После смерти мамы отец взвалил бремя забот и печалей на свои плечи. Со временем оно согнуло его пополам. Когда он был уже не в состоянии ходить на пастбище, Витторе унаследовал отару. Поскольку я часто ухаживал за овцами, то попросил брата дать мне несколько животных, чтобы основать где-нибудь свою ферму. Он отказался. Testa di cazzo! Проклятая ciacco! Уговаривать его было бесполезно, так что наутро, еще до рассвета, я связал свою одежду в узел и, не сказав отцу и брату ни слова, ушел. Было мне тогда лет четырнадцать.
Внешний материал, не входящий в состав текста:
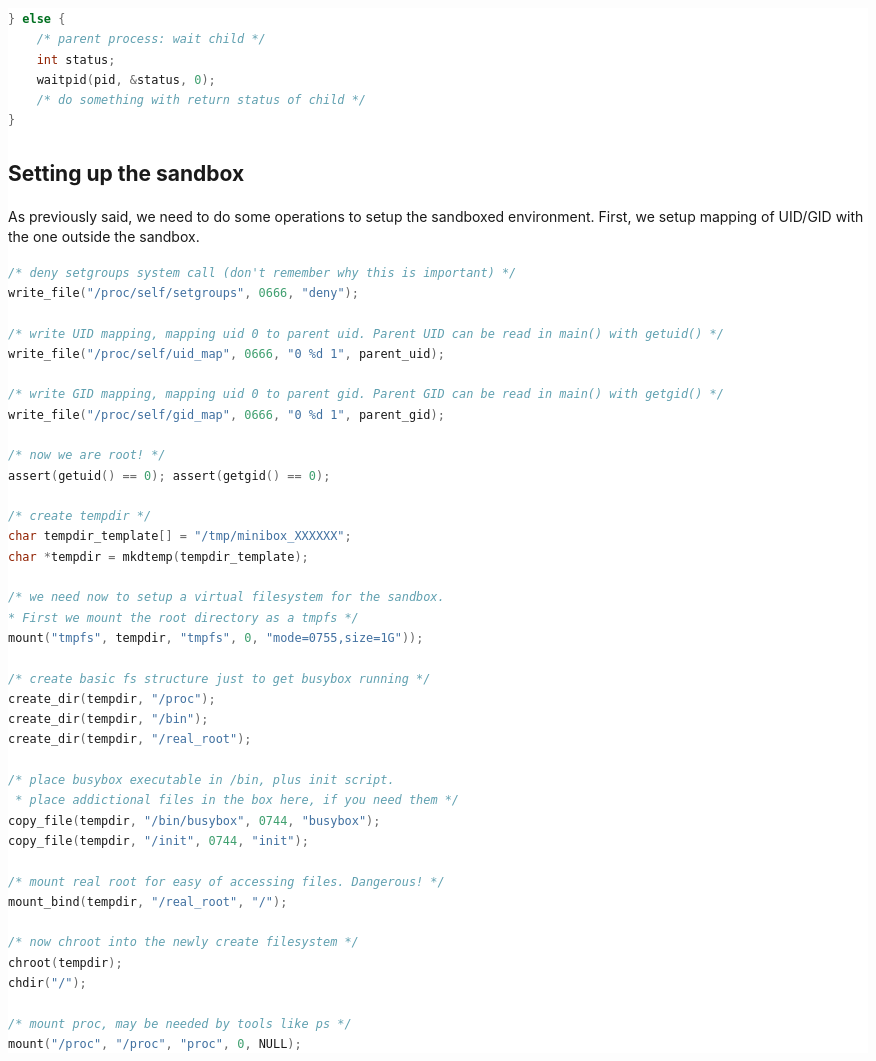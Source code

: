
 ```c
} else { 
    /* parent process: wait child */
    int status;
    waitpid(pid, &status, 0);
    /* do something with return status of child */
}

```

## Setting up the sandbox

As previously said, we need to do some operations to setup the sandboxed environment. 
First, we setup mapping of UID/GID with the one outside the sandbox.

```c
/* deny setgroups system call (don't remember why this is important) */
write_file("/proc/self/setgroups", 0666, "deny");

/* write UID mapping, mapping uid 0 to parent uid. Parent UID can be read in main() with getuid() */
write_file("/proc/self/uid_map", 0666, "0 %d 1", parent_uid);
    
/* write GID mapping, mapping uid 0 to parent gid. Parent GID can be read in main() with getgid() */
write_file("/proc/self/gid_map", 0666, "0 %d 1", parent_gid);

/* now we are root! */
assert(getuid() == 0); assert(getgid() == 0);

/* create tempdir */
char tempdir_template[] = "/tmp/minibox_XXXXXX";
char *tempdir = mkdtemp(tempdir_template);

/* we need now to setup a virtual filesystem for the sandbox. 
* First we mount the root directory as a tmpfs */
mount("tmpfs", tempdir, "tmpfs", 0, "mode=0755,size=1G"));

/* create basic fs structure just to get busybox running */
create_dir(tempdir, "/proc");
create_dir(tempdir, "/bin");
create_dir(tempdir, "/real_root");

/* place busybox executable in /bin, plus init script.
 * place addictional files in the box here, if you need them */
copy_file(tempdir, "/bin/busybox", 0744, "busybox");
copy_file(tempdir, "/init", 0744, "init");

/* mount real root for easy of accessing files. Dangerous! */
mount_bind(tempdir, "/real_root", "/");

/* now chroot into the newly create filesystem */
chroot(tempdir);
chdir("/");

/* mount proc, may be needed by tools like ps */
mount("/proc", "/proc", "proc", 0, NULL);
```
Помню, как стоял на вершине холма, глядя на облака, спешившие по небу так, словно они опаздывали в церковь.
— Они уносят с собой мою старую жизнь, — сказал я и сразу же воспрянул духом.
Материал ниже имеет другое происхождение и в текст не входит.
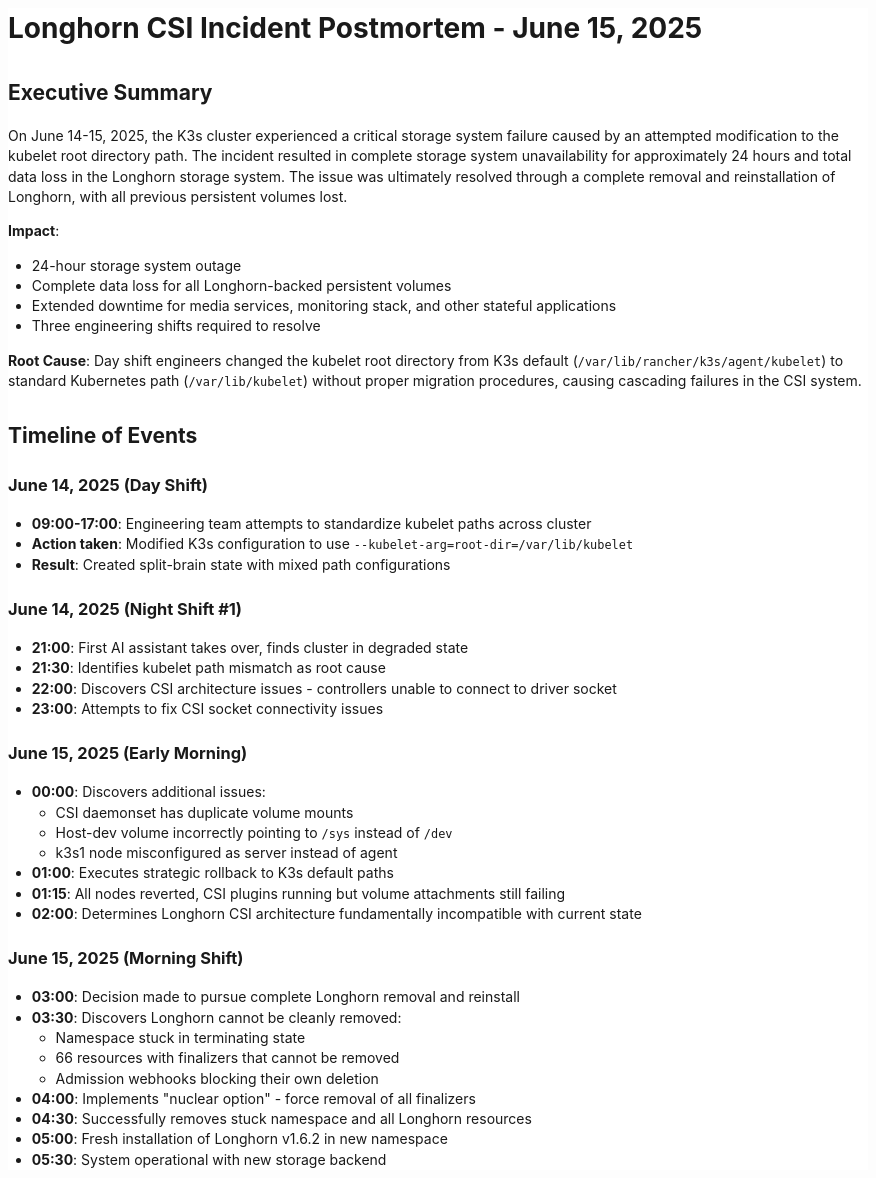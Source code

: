# Longhorn CSI Incident Postmortem - June 15, 2025

## Executive Summary

On June 14-15, 2025, the K3s cluster experienced a critical storage system failure caused by an attempted modification to the kubelet root directory path. The incident resulted in complete storage system unavailability for approximately 24 hours and total data loss in the Longhorn storage system. The issue was ultimately resolved through a complete removal and reinstallation of Longhorn, with all previous persistent volumes lost.

**Impact**: 
- 24-hour storage system outage
- Complete data loss for all Longhorn-backed persistent volumes
- Extended downtime for media services, monitoring stack, and other stateful applications
- Three engineering shifts required to resolve

**Root Cause**: Day shift engineers changed the kubelet root directory from K3s default (`/var/lib/rancher/k3s/agent/kubelet`) to standard Kubernetes path (`/var/lib/kubelet`) without proper migration procedures, causing cascading failures in the CSI system.

## Timeline of Events

### June 14, 2025 (Day Shift)
- **09:00-17:00**: Engineering team attempts to standardize kubelet paths across cluster
- **Action taken**: Modified K3s configuration to use `--kubelet-arg=root-dir=/var/lib/kubelet`
- **Result**: Created split-brain state with mixed path configurations

### June 14, 2025 (Night Shift #1)
- **21:00**: First AI assistant takes over, finds cluster in degraded state
- **21:30**: Identifies kubelet path mismatch as root cause
- **22:00**: Discovers CSI architecture issues - controllers unable to connect to driver socket
- **23:00**: Attempts to fix CSI socket connectivity issues

### June 15, 2025 (Early Morning)
- **00:00**: Discovers additional issues:
  - CSI daemonset has duplicate volume mounts
  - Host-dev volume incorrectly pointing to `/sys` instead of `/dev`
  - k3s1 node misconfigured as server instead of agent
- **01:00**: Executes strategic rollback to K3s default paths
- **01:15**: All nodes reverted, CSI plugins running but volume attachments still failing
- **02:00**: Determines Longhorn CSI architecture fundamentally incompatible with current state

### June 15, 2025 (Morning Shift)
- **03:00**: Decision made to pursue complete Longhorn removal and reinstall
- **03:30**: Discovers Longhorn cannot be cleanly removed:
  - Namespace stuck in terminating state
  - 66 resources with finalizers that cannot be removed
  - Admission webhooks blocking their own deletion
- **04:00**: Implements "nuclear option" - force removal of all finalizers
- **04:30**: Successfully removes stuck namespace and all Longhorn resources
- **05:00**: Fresh installation of Longhorn v1.6.2 in new namespace
- **05:30**: System operational with new storage backend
Сияло солнце, в воздухе витал опьяняющий аромат розмарина и фенхеля. Господь благословил меня! Я запел и продолжал бы петь до самого Губбио, где надеялся найти работу, не заметь я на тропинке девушку.
Сперва я увидел ее волосы, темные, как чернозем, заплетенные в косу, которая раскачивалась у нее за спиной, словно конский хвост. Не знаю почему, но мне захотелось схватить эту косу и сжать в ладонях, впиться в нее зубами и провести теплым шелком по щеке. Кто из вас меня осудит? Мне было четырнадцать, и всю свою жизнь я провел среди овец.
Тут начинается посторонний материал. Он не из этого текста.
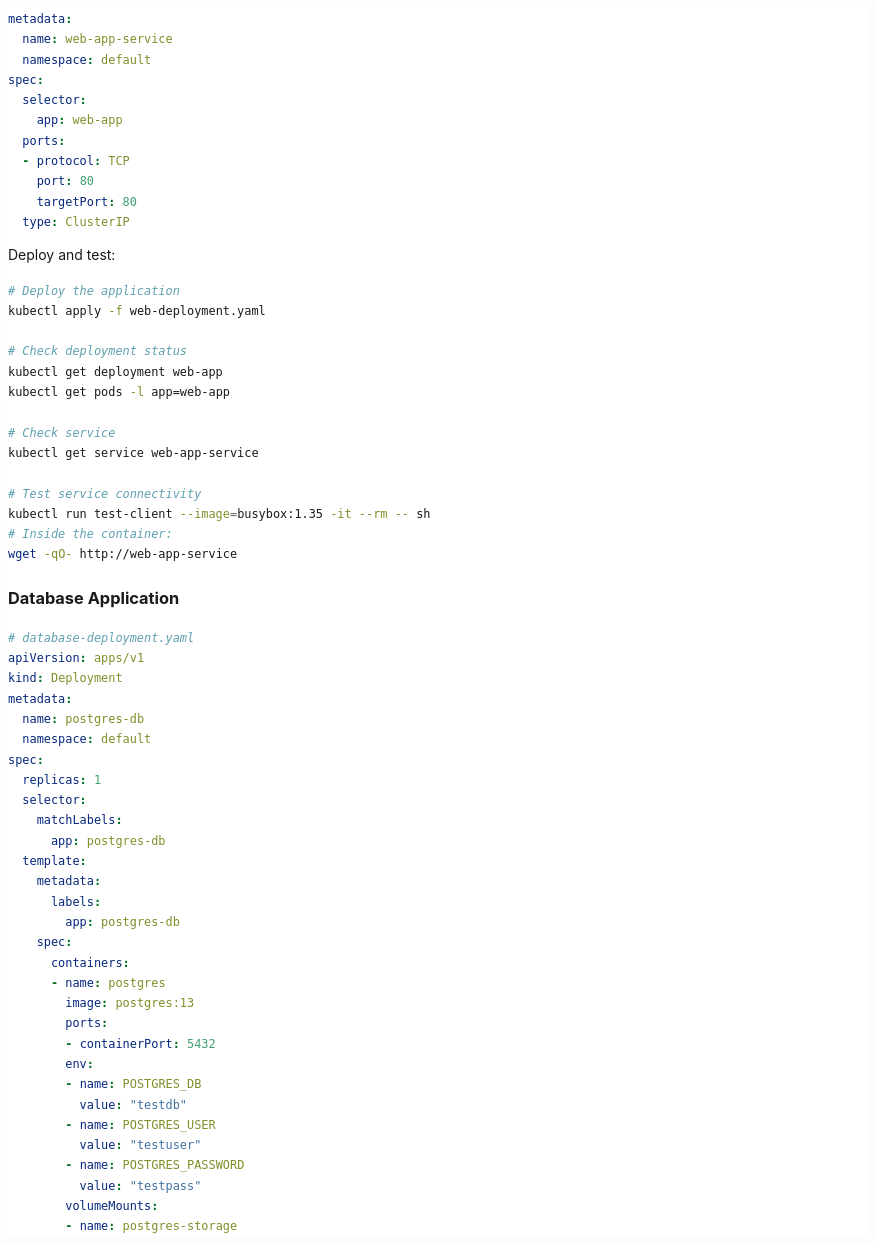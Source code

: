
 ```yaml
metadata:
  name: web-app-service
  namespace: default
spec:
  selector:
    app: web-app
  ports:
  - protocol: TCP
    port: 80
    targetPort: 80
  type: ClusterIP
```

Deploy and test:

```bash
# Deploy the application
kubectl apply -f web-deployment.yaml

# Check deployment status
kubectl get deployment web-app
kubectl get pods -l app=web-app

# Check service
kubectl get service web-app-service

# Test service connectivity
kubectl run test-client --image=busybox:1.35 -it --rm -- sh
# Inside the container:
wget -qO- http://web-app-service
```

### Database Application

```yaml
# database-deployment.yaml
apiVersion: apps/v1
kind: Deployment
metadata:
  name: postgres-db
  namespace: default
spec:
  replicas: 1
  selector:
    matchLabels:
      app: postgres-db
  template:
    metadata:
      labels:
        app: postgres-db
    spec:
      containers:
      - name: postgres
        image: postgres:13
        ports:
        - containerPort: 5432
        env:
        - name: POSTGRES_DB
          value: "testdb"
        - name: POSTGRES_USER
          value: "testuser"
        - name: POSTGRES_PASSWORD
          value: "testpass"
        volumeMounts:
        - name: postgres-storage
```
Я не знал, что сказать девушке, а потому подкрался и спрятался за шелковичным деревом, чтобы рассмотреть ее получше. Примерно моего возраста, с мохнатыми черными бровями — такими же, как волосы. Полные красные губы, прямой нос, а щеки круглые, как яблоки. Грудь, если она вообще у нее была, скрывалась под свободной блузкой, и я не мог ее разглядеть. Маленькие ладошки рвали фенхель и голубую герань, подносили их к носу, чтобы вдохнуть аромат, а затем клали в корзинку. Я слыхал, как люди говорили и пели о любви, но до того момента не понимал, что это такое. А теперь меня точно околдовали. Каждая частичка моего существа неудержимо рвалась к ней, хотела быть рядом.
Девушка напевала песню о женщине, которая ждет, когда ее любимый вернется с войны. У меня поначалу екнуло сердце, поскольку я подумал, что она поет о реальном человеке. Но потом я вспомнил, как матушка напевала о женщине, ждущей возвращения возлюбленного с моря. Моя мама выросла в Бари, и я знал, что отец моря в глаза не видал.
Хотя это придало мне храбрости, я по-прежнему молчал. Девушка выглядела такой безмятежной, что мне не хотелось ее пугать. Честно говоря, я боялся, как бы она не рассердилась, узнав, что я подсматривал за ней, а потому сидел, не шевелясь, хотя вокруг моего лица летали и жужжали пчелы, а в задницу впивались камни. По ногам даже пополз скорпион, но я все равно затаил дыхание и не двинулся с места.
Девушка пошла домой, и я последовал за ней, как тень. Весь день до вечера я прятался в дубовой просеке неподалеку, придумывая, что бы ей такое сказать, и одновременно борясь с ногами, которые так и хотели броситься наутек. Но когда солнце село за холмами, я испугался, что так никогда и не осмелюсь заговорить с ней. Поэтому я постучал в дверь и, когда она открыла, попросил ее выйти за меня замуж.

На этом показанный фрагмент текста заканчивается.